▶ [EXERCISE REQUIREMENTS]: Look through the data below for the line with "## Running the Project", and transcribe it exactly together with each line after it up to and including the line with "This section provides a". Give nothing else.

▶ [THE RECORDS]:
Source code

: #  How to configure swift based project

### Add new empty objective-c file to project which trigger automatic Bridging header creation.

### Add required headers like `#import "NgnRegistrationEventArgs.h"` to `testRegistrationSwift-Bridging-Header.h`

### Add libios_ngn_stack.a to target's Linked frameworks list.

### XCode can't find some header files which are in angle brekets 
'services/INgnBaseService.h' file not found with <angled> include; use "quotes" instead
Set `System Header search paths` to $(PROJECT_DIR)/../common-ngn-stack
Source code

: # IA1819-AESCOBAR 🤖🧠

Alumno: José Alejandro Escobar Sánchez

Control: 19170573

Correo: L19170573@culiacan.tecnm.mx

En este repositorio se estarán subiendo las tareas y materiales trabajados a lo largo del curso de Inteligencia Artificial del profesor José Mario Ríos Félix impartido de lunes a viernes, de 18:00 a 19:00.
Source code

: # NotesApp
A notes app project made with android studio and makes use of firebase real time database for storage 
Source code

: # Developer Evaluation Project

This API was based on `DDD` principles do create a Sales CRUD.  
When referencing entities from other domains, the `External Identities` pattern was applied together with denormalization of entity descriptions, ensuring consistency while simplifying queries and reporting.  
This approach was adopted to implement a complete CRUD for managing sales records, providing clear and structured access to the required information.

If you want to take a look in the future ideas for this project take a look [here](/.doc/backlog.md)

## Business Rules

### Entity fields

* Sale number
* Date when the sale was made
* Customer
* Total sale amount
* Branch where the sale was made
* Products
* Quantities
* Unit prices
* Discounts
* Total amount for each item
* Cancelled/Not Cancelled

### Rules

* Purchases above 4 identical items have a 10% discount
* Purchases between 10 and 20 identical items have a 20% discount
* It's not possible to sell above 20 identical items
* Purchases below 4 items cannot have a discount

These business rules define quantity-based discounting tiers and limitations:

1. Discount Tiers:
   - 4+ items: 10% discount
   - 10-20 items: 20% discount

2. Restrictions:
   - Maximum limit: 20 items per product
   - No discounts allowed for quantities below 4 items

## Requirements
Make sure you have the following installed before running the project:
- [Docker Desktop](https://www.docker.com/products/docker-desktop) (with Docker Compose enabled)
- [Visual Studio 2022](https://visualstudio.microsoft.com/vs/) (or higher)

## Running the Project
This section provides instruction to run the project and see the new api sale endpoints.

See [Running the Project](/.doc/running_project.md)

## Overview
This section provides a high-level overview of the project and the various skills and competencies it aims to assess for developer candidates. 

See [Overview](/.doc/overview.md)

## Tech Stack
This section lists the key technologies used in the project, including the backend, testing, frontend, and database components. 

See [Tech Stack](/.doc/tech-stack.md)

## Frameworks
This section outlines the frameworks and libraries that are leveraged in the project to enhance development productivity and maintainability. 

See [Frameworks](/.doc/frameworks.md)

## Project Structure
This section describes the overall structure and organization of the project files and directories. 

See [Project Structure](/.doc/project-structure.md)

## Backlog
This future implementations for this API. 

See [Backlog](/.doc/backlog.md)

▶ [SOLUTION]:
## Running the Project
This section provides instruction to run the project and see the new api sale endpoints.

See [Running the Project](/.doc/running_project.md)

## Overview
This section provides a high-level overview of the project and the various skills and competencies it aims to assess for developer candidates. 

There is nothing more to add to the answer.